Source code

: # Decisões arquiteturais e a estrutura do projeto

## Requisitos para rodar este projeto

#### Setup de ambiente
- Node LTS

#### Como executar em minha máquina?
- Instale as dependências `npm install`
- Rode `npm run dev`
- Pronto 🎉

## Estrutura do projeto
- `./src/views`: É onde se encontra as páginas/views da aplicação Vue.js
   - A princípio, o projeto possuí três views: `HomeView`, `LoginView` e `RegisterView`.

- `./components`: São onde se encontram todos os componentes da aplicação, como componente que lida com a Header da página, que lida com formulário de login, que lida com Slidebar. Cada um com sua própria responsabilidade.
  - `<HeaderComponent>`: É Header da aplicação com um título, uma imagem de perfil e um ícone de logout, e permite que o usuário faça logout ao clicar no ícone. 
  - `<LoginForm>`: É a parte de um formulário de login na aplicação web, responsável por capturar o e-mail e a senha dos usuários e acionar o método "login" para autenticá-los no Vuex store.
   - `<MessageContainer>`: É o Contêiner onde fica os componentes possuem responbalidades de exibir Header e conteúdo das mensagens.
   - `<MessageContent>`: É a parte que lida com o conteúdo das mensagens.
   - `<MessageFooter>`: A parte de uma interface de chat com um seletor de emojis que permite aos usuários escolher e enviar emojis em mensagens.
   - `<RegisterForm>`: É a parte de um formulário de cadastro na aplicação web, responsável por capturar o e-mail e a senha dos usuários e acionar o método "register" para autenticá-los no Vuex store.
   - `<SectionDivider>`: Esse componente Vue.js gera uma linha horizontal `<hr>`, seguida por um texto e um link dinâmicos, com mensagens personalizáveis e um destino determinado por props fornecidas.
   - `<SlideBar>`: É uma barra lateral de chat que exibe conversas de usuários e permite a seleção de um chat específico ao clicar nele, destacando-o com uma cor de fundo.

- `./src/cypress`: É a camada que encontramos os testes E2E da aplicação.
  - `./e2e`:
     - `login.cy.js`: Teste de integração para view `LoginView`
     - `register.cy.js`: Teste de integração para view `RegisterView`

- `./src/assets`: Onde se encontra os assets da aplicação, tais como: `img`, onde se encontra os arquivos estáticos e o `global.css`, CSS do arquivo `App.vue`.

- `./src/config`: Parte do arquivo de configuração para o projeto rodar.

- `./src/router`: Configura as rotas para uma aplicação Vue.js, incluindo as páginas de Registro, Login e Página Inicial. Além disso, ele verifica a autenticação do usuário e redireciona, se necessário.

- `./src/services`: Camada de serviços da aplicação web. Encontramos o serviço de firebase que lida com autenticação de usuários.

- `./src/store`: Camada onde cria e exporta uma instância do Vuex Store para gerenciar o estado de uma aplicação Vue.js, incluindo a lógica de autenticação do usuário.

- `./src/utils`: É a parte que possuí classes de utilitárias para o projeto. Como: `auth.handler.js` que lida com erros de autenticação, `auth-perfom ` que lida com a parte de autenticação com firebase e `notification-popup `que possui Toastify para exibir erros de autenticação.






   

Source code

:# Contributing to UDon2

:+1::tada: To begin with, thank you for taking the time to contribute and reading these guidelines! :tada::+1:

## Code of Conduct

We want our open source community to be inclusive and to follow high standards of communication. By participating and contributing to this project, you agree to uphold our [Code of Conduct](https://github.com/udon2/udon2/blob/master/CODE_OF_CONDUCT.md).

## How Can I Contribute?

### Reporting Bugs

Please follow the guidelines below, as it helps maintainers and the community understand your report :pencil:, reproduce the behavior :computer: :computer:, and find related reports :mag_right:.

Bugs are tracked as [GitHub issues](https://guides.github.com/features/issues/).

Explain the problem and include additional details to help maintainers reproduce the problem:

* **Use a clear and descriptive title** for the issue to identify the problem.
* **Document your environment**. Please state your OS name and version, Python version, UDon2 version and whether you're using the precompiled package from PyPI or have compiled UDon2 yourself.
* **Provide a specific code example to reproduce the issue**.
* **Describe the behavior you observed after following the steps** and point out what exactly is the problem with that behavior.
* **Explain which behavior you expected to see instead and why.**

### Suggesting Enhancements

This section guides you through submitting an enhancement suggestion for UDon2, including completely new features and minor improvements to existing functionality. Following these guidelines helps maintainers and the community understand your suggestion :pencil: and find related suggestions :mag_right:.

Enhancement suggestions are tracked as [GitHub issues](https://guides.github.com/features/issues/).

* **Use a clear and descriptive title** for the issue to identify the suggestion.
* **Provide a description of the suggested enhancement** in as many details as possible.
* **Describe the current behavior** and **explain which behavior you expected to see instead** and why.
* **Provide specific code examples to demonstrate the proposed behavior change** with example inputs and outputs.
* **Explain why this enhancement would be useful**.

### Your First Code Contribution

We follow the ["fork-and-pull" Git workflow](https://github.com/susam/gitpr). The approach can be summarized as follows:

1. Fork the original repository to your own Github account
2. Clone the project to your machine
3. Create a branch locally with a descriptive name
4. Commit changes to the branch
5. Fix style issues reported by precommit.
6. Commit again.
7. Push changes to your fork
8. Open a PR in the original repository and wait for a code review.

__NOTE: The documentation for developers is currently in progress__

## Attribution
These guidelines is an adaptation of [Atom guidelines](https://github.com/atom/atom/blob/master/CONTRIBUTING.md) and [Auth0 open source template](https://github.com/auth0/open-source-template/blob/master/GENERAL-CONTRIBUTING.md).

> [Activity] The output should be exactly the lines above from the line containing "### Your First Code Contribution" to the line containing "## Attribution", inclusive, with no other lines.

> [Answer section]
### Your First Code Contribution

We follow the ["fork-and-pull" Git workflow](https://github.com/susam/gitpr). The approach can be summarized as follows:

1. Fork the original repository to your own Github account
2. Clone the project to your machine
3. Create a branch locally with a descriptive name
4. Commit changes to the branch
5. Fix style issues reported by precommit.
6. Commit again.
7. Push changes to your fork
8. Open a PR in the original repository and wait for a code review.

__NOTE: The documentation for developers is currently in progress__

## Attribution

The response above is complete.